Women still aren’t guaranteed the same pay for the same work.
In fact, women have no equal protection in the US Constitution — the late US Supreme Court Justice Antonin Scalia said as much less than five years ago. What this means is that women have no grounds under the US Constitution to sue for discrimination (Read the 14th Amendment — it specifies men and does not include women).
In this culture, rape is seen as a woman’s fault. Where were you? What were you wearing? Why did you get in a car with him? Why did you invite him in?
Where was I? I was on a date.
What was I wearing? Dress and heels as is appropriate for a nice restaurant.
Why did I get in a car with him? As I said, we were on a date.
Why did I invite him in? I had a nice time at dinner and we were in the middle of an interesting conversation, so I asked if he would like a cup of coffee.
But all this, apparently, gives a man permission to “lose control,” and the blame is on the woman for being such a slut that she went out on a date.
When William Kennedy Smith was accused of rape in 1991, the victim was criticized for taking off her pantyhose. My question was: If you’re going to walk barefoot on the beach, are you going to wear your socks?
But he got off because she was such a slut that she took off her socks to walk barefoot on the beach.
I was just 3 years old the first time I was violated. Go ahead, try to make that my fault. I must have had a hell of a come-hither look, huh?
We have come a ways, true, but we do not have full equality.

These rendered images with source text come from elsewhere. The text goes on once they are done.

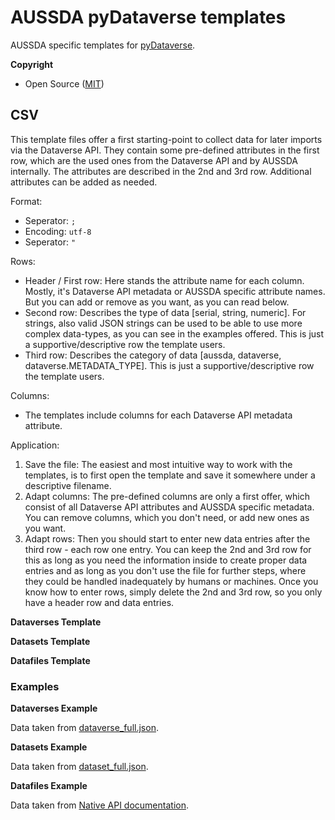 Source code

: 
# AUSSDA pyDataverse templates

AUSSDA specific templates for [pyDataverse](https://github.com/AUSSDA/pyDataverse).


**Copyright**

* Open Source ([MIT](https://opensource.org/licenses/MIT))

## CSV

This template files offer a first starting-point to collect data for later imports via the Dataverse API. They contain some pre-defined attributes in the first row, which are the used ones from the Dataverse API and by AUSSDA internally. The attributes are described in the 2nd and 3rd row. Additional attributes can be added as needed.

Format:
* Seperator: `;`
* Encoding: `utf-8`
* Seperator: `"`

Rows:
* Header / First row: Here stands the attribute name for each column. Mostly, it's Dataverse API metadata or AUSSDA specific attribute names. But you can add or remove as you want, as you can read below.
* Second row: Describes the type of data [serial, string, numeric]. For strings, also valid JSON strings can be used to be able to use more complex data-types, as you can see in the examples offered. This is just a supportive/descriptive row the template users.
* Third row: Describes the category of data [aussda, dataverse, dataverse.METADATA_TYPE]. This is just a supportive/descriptive row the template users.

Columns:
* The templates include columns for each Dataverse API metadata attribute.

Application:
1. Save the file: The easiest and most intuitive way to work with the templates, is to first open the template and save it somewhere under a descriptive filename.
2. Adapt columns: The pre-defined columns are only a first offer, which consist of all Dataverse API attributes and AUSSDA specific metadata. You can remove columns, which you don't need, or add new ones as you want.
3. Adapt rows: Then you should start to enter new data entries after the third row - each row one entry. You can keep the 2nd and 3rd row for this as long as you need the information inside to create proper data entries and as long as you don't use the file for further steps, where they could be handled inadequately by humans or machines. Once you know how to enter rows, simply delete the 2nd and 3rd row, so you only have a header row and data entries.

**Dataverses Template**

**Datasets Template**

**Datafiles Template**

### Examples

**Dataverses Example**

Data taken from [dataverse_full.json](https://github.com/AUSSDA/pyDataverse/blob/master/tests/data/dataverse_full.json).

**Datasets Example**

Data taken from [dataset_full.json](https://github.com/AUSSDA/pyDataverse/blob/master/tests/data/dataset_full.json).

**Datafiles Example**

Data taken from [Native API documentation](http://guides.dataverse.org/en/latest/api/native-api.html).
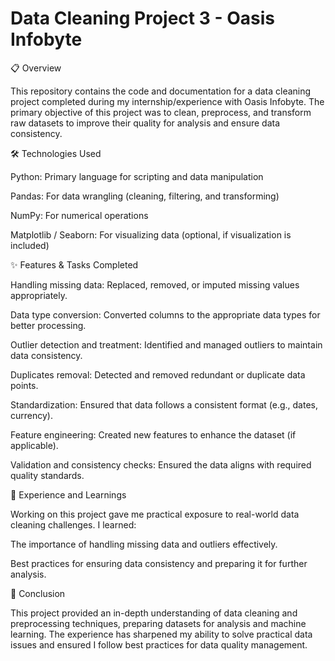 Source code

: # Data Cleaning Project 3 - Oasis Infobyte

📋 Overview

This repository contains the code and documentation for a data cleaning project completed during my internship/experience with Oasis Infobyte. The primary objective of this project was to clean, preprocess, and transform raw datasets to improve their quality for analysis and ensure data consistency.

🛠 Technologies Used

Python: Primary language for scripting and data manipulation

Pandas: For data wrangling (cleaning, filtering, and transforming)

NumPy: For numerical operations

Matplotlib / Seaborn: For visualizing data (optional, if visualization is included)

✨ Features & Tasks Completed

Handling missing data: Replaced, removed, or imputed missing values appropriately.

Data type conversion: Converted columns to the appropriate data types for better processing.

Outlier detection and treatment: Identified and managed outliers to maintain data consistency.

Duplicates removal: Detected and removed redundant or duplicate data points.

Standardization: Ensured that data follows a consistent format (e.g., dates, currency).

Feature engineering: Created new features to enhance the dataset (if applicable).

Validation and consistency checks: Ensured the data aligns with required quality standards.

🧠 Experience and Learnings

Working on this project gave me practical exposure to real-world data cleaning challenges. I learned:

The importance of handling missing data and outliers effectively.

Best practices for ensuring data consistency and preparing it for further analysis.

📝 Conclusion

This project provided an in-depth understanding of data cleaning and preprocessing techniques, preparing datasets for analysis and machine learning. The experience has sharpened my ability to solve practical data issues and ensured I follow best practices for data quality management.
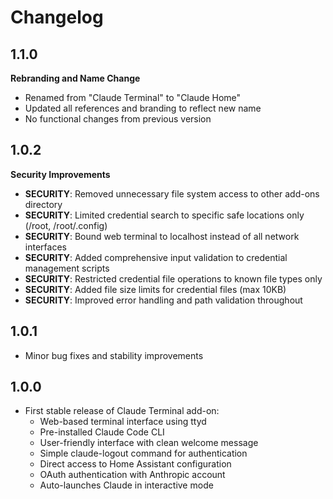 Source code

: # Changelog

## 1.1.0

**Rebranding and Name Change**
- Renamed from "Claude Terminal" to "Claude Home"
- Updated all references and branding to reflect new name
- No functional changes from previous version

## 1.0.2

**Security Improvements**
- **SECURITY**: Removed unnecessary file system access to other add-ons directory
- **SECURITY**: Limited credential search to specific safe locations only (/root, /root/.config)
- **SECURITY**: Bound web terminal to localhost instead of all network interfaces
- **SECURITY**: Added comprehensive input validation to credential management scripts
- **SECURITY**: Restricted credential file operations to known file types only
- **SECURITY**: Added file size limits for credential files (max 10KB)
- **SECURITY**: Improved error handling and path validation throughout

## 1.0.1

- Minor bug fixes and stability improvements

## 1.0.0

- First stable release of Claude Terminal add-on:
  - Web-based terminal interface using ttyd
  - Pre-installed Claude Code CLI
  - User-friendly interface with clean welcome message
  - Simple claude-logout command for authentication
  - Direct access to Home Assistant configuration
  - OAuth authentication with Anthropic account
  - Auto-launches Claude in interactive mode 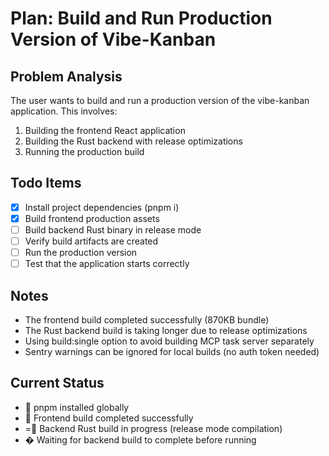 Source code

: # Plan: Build and Run Production Version of Vibe-Kanban

## Problem Analysis
The user wants to build and run a production version of the vibe-kanban application. This involves:
1. Building the frontend React application
2. Building the Rust backend with release optimizations
3. Running the production build

## Todo Items

- [x] Install project dependencies (pnpm i)
- [x] Build frontend production assets
- [ ] Build backend Rust binary in release mode
- [ ] Verify build artifacts are created
- [ ] Run the production version
- [ ] Test that the application starts correctly

## Notes
- The frontend build completed successfully (870KB bundle)
- The Rust backend build is taking longer due to release optimizations
- Using build:single option to avoid building MCP task server separately
- Sentry warnings can be ignored for local builds (no auth token needed)

## Current Status
-  pnpm installed globally
-  Frontend build completed successfully
- = Backend Rust build in progress (release mode compilation)
- � Waiting for backend build to complete before running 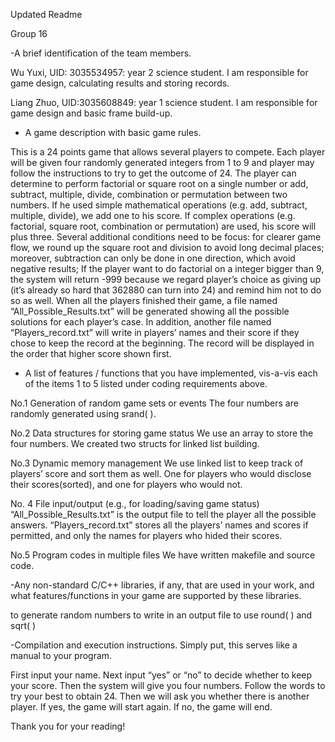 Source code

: Updated Readme 

Group 16

-A brief identification of the team members.

Wu Yuxi, UID: 3035534957: year 2 science student. 
I am responsible for game design, calculating results and storing records.

Liang Zhuo, UID:3035608849: year 1 science student. 
I am responsible for game design and basic frame build-up.

- A game description with basic game rules.

This is a 24 points game that allows several players to compete. 
Each player will be given four randomly generated integers from 1 to 9 
and player may follow the instructions to try to get the outcome of 24. 
The player can determine to perform factorial or square root on a 
single number or add, subtract, multiple, divide, combination or 
permutation between two numbers. If he used simple mathematical 
operations (e.g. add, subtract, multiple, divide), we add one to 
his score. If complex operations (e.g. factorial, square root, 
combination or permutation) are used, his score will plus three. 
Several additional conditions need to be focus: for clearer game 
flow, we round up the square root and division to avoid long decimal 
places; moreover, subtraction can only be done in one direction, 
which avoid negative results; If the player want to do factorial 
on a integer bigger than 9, the system will return -999 because 
we regard player’s choice as giving up (it’s already so hard that 
362880 can turn into 24) and remind him not to do so as well. 
When all the players finished their game, a file named 
“All_Possible_Results.txt” will be generated showing all the 
possible solutions for each player’s case. In addition, another
file named “Players_record.txt” will write in players’ names and 
their score if they chose to keep the record at the beginning. 
The record will be displayed in the order that higher score shown first.

- A list of features / functions that you have implemented, vis-a-vis 
each of the items 1 to 5 listed under coding requirements above.

No.1 Generation of random game sets or events
The four numbers are randomly generated using srand( ).

No.2 Data structures for storing game status
We use an array to store the four numbers. We created two structs for linked list building.

No.3 Dynamic memory management
We use linked list to keep track of players’ score and sort them as well. 
One for players who would disclose their scores(sorted), and one for players who would not.

No. 4 File input/output (e.g., for loading/saving game status)
“All_Possible_Results.txt” is the output file to tell the player all the possible answers.
“Players_record.txt” stores all the players’ names and scores if permitted, 
and only the names for players who hided their scores.

No.5 Program codes in multiple files
We have written makefile and source code.

-Any non-standard C/C++ libraries, if any, that are used in your work, 
and what features/functions in your game are supported by these libraries.

<cstdlib> to generate random numbers
<fstream> to write in an output file
<cmath> to use round( ) and sqrt( )

-Compilation and execution instructions. Simply put, this serves like a manual to your program.

First input your name. Next input “yes” or “no” to decide whether to keep your score. 
Then the system will give you four numbers. Follow the words to try your best to obtain 24. 
Then we will ask you whether there is another player. If yes, the game will start again. 
If no, the game will end.
	
Thank you for your reading!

We need to ratify the Equal Rights Amendment. It’s still out there and it is finding new life. It has been re-introduced in North Carolina, Virginia and Nevada, among other states.
We have demanded that other nations include gender equality in their laws, but we have yet to do it ourselves.
We need to guarantee women the same pay for the same work, and we need to give women equal access to high-paying jobs.
We need to re-examine our attitudes about sexual violence.
We need to ensure than women have access to safe and effective contraception and that your boss’s religion can’t affect your access to it.
Just 25 years ago, I handed a prescription for birth control pills to a pharmacist, who told me I needed a note from my doctor because the insurance company didn’t cover contraception for women, and they needed to know it was for therapeutic purposes (which it was).
I told him the prescription WAS a letter from my doctor, and that he would fill it or he and the insurance company would face a lawsuit. It was none of their business what I was taking the pills for, only that my doctor had prescribed them for me.
I’m not sure my threat would have been effective except for a young man I knew casually was standing nearby. He was using testosterone patches following testicular cancer surgery, and no one was asking why, he said.
“If I can fill a prescription for hormone therapy and she can’t, that’s discrimination and I would be very happy to testify on her behalf,” he said.
The pharmacist called the insurance company and told them he no longer would ask the purpose of birth control pills, but would fill doctors’ prescriptions, and if they wanted to object, he would join my lawsuit.
I got my pills.
But I’m tired of fighting for equal treatment when I am as capable and smart as any man.
And young women need to know that a lot of these rights we enjoy are not guaranteed and can be rolled back.
My Facebook friend was quite taken aback when I told her just how tenuous our rights are. My advice to her was to find and join a chapter of NOW and start fighting.
It’s your turn, Millennials. Come join us. We want your input because the way we’ve always done things has yet to get us full equal rights. We welcome you to the fight with open arms.